Open Source VR Headset For $200

We’ve seen homemade VR headsets before, but, often they are dependent on special software or are not really up to par with commercial products. Not so with Relativity, an open source project from [Max Coutte] and [Gabriel Combe]. [Max] says it best:

Relativty is not a consumer product. We made Relativty in my bedroom with a soldering iron and a 3D printer and we expect you to do the same: build it yourself.

Unlike some homebrew gear, Relativity has full Steam VR support. It also has experimental support for positional scaling that tracks your body based on video input.

Under the covers, a motherboard with an Atmel ARM Cortex M3 and an IMU do the heavy lifting and account for $25 of the $200 price tag. The firmware though can run on any suitable ArduinoCore processor. The displays, too, have options. You can go for price with 90 Hz 1080p screens or jump up to 4K. The prototypes use a 2K dual display at 120 frames per second.

If you want to build Relativity yourself, all the details are on GitHub and there is a Discord server for help. The 3D printed case looks great and overall it seems like an impressive design.

We’ve seen a few similar projects, some even cheaper. We actually covered an earlier incarnation of the headset from the same team. You can see they’ve come a long way.

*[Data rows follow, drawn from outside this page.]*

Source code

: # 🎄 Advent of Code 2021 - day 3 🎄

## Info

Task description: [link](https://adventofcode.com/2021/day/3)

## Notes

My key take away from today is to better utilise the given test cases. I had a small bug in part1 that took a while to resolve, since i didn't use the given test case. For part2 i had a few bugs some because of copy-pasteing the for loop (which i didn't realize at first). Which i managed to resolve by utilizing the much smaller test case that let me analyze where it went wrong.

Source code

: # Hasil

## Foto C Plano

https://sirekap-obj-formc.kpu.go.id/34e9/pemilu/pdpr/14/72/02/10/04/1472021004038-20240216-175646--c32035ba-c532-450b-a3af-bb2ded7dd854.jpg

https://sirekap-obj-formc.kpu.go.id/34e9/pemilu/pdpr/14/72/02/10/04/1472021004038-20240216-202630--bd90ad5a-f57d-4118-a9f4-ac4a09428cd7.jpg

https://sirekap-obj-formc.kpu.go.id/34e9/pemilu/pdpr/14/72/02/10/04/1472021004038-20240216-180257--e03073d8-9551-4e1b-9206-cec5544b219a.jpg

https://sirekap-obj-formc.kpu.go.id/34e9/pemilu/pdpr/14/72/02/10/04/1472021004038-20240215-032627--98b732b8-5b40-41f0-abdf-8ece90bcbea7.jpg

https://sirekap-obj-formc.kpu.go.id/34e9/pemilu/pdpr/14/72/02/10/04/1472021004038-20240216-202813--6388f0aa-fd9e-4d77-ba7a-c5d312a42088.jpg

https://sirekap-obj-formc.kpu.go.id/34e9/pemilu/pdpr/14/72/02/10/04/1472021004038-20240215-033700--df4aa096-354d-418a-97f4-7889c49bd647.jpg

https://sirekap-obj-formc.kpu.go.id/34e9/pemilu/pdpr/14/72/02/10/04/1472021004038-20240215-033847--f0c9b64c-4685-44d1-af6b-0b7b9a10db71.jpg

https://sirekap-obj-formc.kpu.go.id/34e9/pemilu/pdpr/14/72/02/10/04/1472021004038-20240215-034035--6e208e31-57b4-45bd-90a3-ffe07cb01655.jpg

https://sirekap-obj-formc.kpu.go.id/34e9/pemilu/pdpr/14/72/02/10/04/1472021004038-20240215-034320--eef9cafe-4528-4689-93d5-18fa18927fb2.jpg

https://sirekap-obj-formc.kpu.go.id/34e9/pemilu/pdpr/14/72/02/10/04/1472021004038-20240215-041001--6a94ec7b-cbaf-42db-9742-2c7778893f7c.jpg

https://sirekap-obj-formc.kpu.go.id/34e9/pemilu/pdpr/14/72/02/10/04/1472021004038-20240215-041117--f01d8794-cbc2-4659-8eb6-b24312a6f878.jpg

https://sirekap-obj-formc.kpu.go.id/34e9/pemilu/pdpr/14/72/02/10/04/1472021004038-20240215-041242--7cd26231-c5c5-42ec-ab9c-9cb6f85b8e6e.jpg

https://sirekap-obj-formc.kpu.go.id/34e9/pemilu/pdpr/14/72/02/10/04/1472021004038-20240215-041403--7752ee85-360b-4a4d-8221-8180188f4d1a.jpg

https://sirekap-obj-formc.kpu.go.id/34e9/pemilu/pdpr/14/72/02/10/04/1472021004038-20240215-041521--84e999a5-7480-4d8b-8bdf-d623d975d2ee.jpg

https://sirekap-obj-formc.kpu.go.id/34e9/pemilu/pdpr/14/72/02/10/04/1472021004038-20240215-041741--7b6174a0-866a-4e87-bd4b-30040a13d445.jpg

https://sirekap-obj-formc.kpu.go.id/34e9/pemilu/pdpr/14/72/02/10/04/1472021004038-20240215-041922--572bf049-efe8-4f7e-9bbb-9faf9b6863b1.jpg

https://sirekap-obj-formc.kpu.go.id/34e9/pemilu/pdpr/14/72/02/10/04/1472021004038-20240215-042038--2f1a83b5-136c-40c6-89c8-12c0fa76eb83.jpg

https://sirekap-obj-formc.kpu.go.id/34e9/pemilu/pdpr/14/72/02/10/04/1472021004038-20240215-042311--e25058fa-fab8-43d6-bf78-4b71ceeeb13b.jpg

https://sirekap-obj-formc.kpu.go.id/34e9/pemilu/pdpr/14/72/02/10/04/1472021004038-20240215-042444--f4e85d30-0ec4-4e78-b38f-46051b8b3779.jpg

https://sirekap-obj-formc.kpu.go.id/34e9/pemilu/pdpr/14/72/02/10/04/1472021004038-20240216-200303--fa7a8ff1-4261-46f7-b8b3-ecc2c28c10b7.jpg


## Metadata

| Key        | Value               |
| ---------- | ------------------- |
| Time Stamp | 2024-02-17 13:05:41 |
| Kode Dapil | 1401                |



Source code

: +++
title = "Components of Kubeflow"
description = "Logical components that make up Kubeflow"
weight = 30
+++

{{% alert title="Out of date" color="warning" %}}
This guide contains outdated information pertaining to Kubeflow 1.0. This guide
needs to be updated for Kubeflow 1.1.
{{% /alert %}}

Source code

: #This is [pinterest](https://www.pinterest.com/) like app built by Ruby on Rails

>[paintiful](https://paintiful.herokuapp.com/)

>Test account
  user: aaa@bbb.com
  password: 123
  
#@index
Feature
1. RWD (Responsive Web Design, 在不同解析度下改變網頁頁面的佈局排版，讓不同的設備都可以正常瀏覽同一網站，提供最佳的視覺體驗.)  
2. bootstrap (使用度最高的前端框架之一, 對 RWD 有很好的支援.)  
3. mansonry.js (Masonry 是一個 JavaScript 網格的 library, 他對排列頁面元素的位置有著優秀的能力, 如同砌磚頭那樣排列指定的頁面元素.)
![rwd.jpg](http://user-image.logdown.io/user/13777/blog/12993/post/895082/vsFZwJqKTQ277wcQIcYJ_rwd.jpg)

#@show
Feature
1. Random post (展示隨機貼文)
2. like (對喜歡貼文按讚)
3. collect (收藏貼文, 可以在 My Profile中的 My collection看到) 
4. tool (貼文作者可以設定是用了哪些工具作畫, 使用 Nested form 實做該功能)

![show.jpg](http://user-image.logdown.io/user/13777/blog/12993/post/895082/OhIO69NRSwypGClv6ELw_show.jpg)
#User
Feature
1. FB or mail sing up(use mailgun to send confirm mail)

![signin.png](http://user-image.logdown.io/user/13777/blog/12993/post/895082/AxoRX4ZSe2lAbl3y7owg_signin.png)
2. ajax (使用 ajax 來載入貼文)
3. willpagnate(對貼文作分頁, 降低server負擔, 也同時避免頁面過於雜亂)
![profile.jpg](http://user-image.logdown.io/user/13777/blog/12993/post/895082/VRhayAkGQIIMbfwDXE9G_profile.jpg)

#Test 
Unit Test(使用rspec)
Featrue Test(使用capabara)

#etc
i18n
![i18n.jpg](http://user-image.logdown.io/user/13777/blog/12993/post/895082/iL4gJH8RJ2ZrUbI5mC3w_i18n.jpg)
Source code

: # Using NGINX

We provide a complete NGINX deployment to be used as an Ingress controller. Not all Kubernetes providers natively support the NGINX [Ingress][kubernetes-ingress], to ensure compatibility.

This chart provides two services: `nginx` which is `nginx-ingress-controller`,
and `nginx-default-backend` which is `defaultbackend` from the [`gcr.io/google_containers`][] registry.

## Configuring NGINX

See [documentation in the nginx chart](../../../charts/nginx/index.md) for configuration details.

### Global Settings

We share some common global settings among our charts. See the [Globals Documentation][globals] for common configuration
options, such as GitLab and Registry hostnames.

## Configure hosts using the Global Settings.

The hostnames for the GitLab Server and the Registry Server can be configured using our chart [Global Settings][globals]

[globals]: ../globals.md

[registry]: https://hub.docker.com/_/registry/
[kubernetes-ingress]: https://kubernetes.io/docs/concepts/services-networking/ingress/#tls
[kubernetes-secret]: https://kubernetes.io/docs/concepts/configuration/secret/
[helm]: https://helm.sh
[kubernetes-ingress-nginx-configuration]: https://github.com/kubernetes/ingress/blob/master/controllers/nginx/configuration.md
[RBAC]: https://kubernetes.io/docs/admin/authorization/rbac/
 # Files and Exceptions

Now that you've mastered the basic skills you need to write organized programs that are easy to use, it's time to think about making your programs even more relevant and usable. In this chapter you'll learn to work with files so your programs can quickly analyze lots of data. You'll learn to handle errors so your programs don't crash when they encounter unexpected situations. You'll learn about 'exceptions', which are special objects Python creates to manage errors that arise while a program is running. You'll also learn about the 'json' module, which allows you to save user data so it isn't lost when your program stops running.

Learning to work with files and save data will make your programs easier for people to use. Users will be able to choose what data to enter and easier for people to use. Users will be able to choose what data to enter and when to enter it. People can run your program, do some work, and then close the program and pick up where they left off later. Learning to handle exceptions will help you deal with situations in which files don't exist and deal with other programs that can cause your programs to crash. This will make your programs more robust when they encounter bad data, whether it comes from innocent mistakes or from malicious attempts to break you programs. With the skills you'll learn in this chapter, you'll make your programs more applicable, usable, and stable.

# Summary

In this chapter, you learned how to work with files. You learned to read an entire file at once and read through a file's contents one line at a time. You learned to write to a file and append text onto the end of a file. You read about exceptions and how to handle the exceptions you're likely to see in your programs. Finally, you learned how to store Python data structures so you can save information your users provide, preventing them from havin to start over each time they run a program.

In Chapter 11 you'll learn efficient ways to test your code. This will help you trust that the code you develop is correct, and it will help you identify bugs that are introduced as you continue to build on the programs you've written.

19 thoughts on “Open Source VR Headset For $200

  1. At 200 bucks that’s roughly about the lower price tag for a Windows Mixed reality headset. A decent one would be more expensive, but you get controllers as well. And OpenHMD has pretty much decent support for these

    1. I suspect the Windows MR headsets will also have much better head tracking. Webcam-based tracking is still experimental from the github and relies on the builder’s machine having an nVidia card since it uses CUDA to process the model. The IMU they use will only track 3 degrees of freedom, so if you can’t use the experimental webcam-based tracking, this headset is equivalent to streaming VR games to your phone in a Google Cardboard setup.

      Most of the cost here are the displays; unfortunately I don’t see that changing for the diy VR crowd anytime soon.

  2. What a disappointment! This is not open source and it is not 200$!
    This is an expensive accelerometer-to-usb converter with a third party closed source 200$ VR controller board and display set. I cannot find any detailed information about the displays. Only the frame-rate, but not the persistence, which is supposed to be important for VR.

    1. -Chris you didn’t bother to look at it? all the info’s there dude. price is in the ballpark and a link to the display is in the git repo… you just trolling? or you feeling threatened by a couple kids doing something cool?